そのうえで、政府が都道府県に求めている病床確保などの計画の見直しについて「今後の感染拡大に備えて、医療提供体制をしっかり整えてもらいたい。5月いっぱいをめどにお願いをしているが、何が起こるか分からないので、それ以前の緊急な対応も含めて各都道府県にはお願いをしたい」と述べ、できるだけ速やかに対応してもらいたいという考えを示しました。

専門家「最悪のケース想定し準備することが重要」

日本感染症学会の理事長で東邦大学の舘田一博教授は「まだ第3波が落ち着いたとはいえない状況だが、緊急事態宣言の解除による気の緩みから来る感染の再拡大や、感染力が高いとされる変異ウイルスの影響などで、再び病床の確保が課題になる可能性は十分にある。次の大きな感染の波が来るまでに時間的な余裕はあまりないだろうというのが個人的な見解だ。なるべく早めに準備を進めることに大きな意義がある」と指摘しています。

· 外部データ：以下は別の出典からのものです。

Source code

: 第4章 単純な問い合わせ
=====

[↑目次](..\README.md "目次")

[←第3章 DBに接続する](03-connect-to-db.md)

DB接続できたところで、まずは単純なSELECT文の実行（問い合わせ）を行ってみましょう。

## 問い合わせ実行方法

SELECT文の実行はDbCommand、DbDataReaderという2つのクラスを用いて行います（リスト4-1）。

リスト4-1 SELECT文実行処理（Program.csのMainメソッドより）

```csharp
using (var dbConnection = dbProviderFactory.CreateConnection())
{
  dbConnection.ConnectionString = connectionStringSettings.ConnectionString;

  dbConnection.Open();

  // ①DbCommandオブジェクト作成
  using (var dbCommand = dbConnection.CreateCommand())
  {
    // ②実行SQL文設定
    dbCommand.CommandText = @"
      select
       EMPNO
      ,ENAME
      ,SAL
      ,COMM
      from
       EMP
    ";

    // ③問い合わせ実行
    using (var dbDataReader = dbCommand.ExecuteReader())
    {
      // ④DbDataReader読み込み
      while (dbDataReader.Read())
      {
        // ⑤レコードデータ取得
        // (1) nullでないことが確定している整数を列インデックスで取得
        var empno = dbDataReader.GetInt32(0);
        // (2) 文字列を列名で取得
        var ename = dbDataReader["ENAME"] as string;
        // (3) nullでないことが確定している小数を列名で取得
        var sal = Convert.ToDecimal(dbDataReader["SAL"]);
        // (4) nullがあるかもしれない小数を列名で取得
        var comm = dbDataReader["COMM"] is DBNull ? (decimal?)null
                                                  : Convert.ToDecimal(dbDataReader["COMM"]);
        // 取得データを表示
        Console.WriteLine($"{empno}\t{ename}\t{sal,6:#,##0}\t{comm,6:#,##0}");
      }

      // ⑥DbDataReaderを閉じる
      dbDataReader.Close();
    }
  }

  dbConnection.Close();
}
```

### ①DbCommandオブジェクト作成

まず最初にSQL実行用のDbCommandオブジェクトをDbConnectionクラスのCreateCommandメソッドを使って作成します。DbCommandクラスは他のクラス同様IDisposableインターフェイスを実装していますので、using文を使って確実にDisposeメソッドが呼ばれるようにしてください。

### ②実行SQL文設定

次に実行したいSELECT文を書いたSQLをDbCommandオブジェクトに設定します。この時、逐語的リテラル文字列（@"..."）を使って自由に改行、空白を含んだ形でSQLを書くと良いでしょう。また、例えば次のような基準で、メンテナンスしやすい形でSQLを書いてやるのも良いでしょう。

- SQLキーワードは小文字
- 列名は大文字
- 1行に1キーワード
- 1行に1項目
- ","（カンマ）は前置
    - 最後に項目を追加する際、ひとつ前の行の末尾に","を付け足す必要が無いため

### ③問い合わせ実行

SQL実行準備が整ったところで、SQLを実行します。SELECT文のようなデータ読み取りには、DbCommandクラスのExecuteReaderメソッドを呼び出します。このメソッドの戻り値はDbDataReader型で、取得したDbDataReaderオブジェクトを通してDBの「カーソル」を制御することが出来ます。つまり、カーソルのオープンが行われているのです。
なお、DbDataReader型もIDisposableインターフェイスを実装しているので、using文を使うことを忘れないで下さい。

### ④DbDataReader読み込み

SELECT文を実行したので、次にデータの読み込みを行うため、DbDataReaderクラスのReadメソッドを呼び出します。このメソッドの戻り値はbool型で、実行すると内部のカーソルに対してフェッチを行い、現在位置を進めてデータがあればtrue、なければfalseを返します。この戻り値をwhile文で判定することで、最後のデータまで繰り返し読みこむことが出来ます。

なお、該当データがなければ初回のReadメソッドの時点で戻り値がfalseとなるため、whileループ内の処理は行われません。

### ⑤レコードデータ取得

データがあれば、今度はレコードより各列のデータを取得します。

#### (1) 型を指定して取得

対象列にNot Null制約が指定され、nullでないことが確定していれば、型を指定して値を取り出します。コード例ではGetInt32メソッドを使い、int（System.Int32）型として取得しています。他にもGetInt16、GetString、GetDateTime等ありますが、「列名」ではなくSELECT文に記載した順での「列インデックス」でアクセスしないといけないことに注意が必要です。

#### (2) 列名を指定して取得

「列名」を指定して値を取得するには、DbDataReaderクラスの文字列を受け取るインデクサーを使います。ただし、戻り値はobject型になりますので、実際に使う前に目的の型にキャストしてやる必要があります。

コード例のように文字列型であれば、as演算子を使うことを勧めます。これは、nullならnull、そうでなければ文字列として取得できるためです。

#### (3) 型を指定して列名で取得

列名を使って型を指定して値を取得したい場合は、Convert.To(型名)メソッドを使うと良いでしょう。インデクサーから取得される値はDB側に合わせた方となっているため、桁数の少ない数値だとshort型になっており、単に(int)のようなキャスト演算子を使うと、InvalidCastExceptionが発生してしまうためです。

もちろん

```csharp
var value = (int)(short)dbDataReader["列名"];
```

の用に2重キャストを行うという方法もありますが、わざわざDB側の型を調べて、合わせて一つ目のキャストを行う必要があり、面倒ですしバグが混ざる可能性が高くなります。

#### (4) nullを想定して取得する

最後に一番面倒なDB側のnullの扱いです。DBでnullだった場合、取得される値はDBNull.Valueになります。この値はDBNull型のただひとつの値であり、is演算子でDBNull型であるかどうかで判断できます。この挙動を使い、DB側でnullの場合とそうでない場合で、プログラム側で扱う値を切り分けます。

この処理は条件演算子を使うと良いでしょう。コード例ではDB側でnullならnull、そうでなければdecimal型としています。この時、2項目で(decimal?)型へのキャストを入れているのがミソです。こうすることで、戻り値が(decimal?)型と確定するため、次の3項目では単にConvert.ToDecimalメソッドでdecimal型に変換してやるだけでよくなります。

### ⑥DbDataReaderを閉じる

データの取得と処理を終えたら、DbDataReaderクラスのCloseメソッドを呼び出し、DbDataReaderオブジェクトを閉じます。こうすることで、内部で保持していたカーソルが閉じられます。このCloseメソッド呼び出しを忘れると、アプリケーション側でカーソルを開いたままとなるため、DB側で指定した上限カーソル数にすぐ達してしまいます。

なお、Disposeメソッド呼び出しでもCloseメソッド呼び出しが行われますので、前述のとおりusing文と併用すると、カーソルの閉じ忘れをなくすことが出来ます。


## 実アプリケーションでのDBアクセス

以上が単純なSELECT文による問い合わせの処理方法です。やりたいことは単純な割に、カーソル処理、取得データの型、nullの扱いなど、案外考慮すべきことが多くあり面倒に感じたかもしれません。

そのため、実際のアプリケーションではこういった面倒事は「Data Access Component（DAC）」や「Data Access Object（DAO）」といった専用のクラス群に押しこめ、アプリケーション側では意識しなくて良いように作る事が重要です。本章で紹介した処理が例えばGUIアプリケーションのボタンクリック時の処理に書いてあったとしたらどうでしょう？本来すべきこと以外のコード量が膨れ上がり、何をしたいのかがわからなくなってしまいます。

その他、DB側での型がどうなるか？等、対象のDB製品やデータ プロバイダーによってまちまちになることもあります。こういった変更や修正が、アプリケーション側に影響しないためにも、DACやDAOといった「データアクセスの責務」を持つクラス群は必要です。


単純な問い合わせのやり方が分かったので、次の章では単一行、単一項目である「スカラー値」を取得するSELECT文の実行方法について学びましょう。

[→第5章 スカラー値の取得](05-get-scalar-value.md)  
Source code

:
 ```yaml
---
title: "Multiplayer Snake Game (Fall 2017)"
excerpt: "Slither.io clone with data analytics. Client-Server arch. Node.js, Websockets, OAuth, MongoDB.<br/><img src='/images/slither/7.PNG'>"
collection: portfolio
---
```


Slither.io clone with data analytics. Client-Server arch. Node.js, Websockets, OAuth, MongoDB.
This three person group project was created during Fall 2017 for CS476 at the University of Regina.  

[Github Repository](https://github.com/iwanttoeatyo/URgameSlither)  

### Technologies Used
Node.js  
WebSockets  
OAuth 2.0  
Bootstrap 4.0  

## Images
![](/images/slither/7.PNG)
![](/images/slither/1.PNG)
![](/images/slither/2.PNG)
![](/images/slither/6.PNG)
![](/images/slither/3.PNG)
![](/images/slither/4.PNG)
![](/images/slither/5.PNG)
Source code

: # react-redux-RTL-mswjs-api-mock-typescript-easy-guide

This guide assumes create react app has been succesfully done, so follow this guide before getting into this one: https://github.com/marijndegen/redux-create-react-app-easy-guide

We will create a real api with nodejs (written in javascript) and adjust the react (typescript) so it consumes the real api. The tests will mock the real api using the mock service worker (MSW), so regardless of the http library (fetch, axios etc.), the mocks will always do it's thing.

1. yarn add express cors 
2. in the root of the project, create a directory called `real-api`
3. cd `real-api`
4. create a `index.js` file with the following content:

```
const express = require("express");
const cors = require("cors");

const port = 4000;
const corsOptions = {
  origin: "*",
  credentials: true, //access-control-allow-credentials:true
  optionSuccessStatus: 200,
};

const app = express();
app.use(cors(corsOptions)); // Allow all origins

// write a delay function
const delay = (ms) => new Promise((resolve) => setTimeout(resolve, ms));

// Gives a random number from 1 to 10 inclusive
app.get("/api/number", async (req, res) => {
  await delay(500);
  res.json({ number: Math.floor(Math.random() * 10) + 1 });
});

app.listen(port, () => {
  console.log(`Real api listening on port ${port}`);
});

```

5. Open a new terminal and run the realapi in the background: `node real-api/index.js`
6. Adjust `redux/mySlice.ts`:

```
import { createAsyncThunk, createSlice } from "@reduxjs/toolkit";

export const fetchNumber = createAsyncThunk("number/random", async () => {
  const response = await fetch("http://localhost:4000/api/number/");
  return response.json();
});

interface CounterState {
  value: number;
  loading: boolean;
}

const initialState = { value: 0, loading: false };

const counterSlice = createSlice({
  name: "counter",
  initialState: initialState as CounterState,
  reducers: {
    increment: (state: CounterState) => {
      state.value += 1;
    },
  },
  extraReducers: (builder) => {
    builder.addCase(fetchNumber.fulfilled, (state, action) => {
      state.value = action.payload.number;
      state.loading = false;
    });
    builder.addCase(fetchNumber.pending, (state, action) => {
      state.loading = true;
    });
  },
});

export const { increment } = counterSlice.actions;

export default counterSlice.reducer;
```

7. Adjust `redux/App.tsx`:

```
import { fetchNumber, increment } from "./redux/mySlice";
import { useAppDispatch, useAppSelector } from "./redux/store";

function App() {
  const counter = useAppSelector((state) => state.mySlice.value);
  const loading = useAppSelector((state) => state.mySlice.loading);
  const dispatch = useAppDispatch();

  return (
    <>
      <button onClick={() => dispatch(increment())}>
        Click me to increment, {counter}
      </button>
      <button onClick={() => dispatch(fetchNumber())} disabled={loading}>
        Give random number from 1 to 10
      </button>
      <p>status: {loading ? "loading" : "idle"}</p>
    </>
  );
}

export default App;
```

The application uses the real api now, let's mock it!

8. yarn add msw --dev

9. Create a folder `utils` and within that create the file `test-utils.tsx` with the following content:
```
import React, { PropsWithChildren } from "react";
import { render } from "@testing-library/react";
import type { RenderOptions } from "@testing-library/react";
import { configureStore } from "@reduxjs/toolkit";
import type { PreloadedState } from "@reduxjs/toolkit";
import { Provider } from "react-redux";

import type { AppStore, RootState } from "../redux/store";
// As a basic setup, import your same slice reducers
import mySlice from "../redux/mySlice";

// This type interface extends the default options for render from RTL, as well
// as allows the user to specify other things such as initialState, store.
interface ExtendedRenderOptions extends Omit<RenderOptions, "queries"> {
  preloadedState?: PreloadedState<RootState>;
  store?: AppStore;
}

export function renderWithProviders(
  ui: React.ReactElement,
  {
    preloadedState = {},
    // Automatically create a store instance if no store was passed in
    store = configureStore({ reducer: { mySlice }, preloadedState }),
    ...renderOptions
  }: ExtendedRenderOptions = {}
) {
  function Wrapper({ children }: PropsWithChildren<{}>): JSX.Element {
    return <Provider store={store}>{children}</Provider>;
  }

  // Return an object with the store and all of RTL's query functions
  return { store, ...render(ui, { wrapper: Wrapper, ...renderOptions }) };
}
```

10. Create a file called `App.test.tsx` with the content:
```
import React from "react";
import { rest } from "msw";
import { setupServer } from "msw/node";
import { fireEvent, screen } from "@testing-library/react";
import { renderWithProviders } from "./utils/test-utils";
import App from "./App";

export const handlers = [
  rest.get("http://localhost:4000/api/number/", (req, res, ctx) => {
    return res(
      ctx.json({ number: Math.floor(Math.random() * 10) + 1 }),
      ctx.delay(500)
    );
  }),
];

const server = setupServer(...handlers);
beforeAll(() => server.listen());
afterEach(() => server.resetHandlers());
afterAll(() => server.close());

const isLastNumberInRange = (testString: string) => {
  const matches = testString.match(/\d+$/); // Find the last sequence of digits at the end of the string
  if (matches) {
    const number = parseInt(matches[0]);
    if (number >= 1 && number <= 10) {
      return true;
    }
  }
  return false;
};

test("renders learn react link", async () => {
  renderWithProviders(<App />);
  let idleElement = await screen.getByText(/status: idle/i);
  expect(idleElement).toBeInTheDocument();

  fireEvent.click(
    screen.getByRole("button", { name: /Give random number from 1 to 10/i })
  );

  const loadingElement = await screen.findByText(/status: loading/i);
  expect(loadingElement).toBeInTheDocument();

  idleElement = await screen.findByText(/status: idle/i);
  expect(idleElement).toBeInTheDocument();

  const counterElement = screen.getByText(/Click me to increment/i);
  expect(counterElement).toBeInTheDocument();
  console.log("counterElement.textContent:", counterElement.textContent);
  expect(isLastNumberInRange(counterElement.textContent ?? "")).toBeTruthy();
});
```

そのうえで「病床がどれだけ必要かは不透明な部分も多いが、こうした場合は常に最悪のケースを想定して準備することが重要だ。病床の確保やスタッフの態勢を整えることのほかにも、地元の大学病院など基幹となる医療機関と医師会、それに自治体などが協議して重症患者の治療に当たる病院を決めたり、後方支援の仕組みを作ったりする取り組みも現場の負担軽減には有効だと考えられる。また、国や自治体も積極的に備えを進める医療機関に財政的な支援を怠らないなど、地域一丸となって態勢を作り上げていく必要がある」と話しています。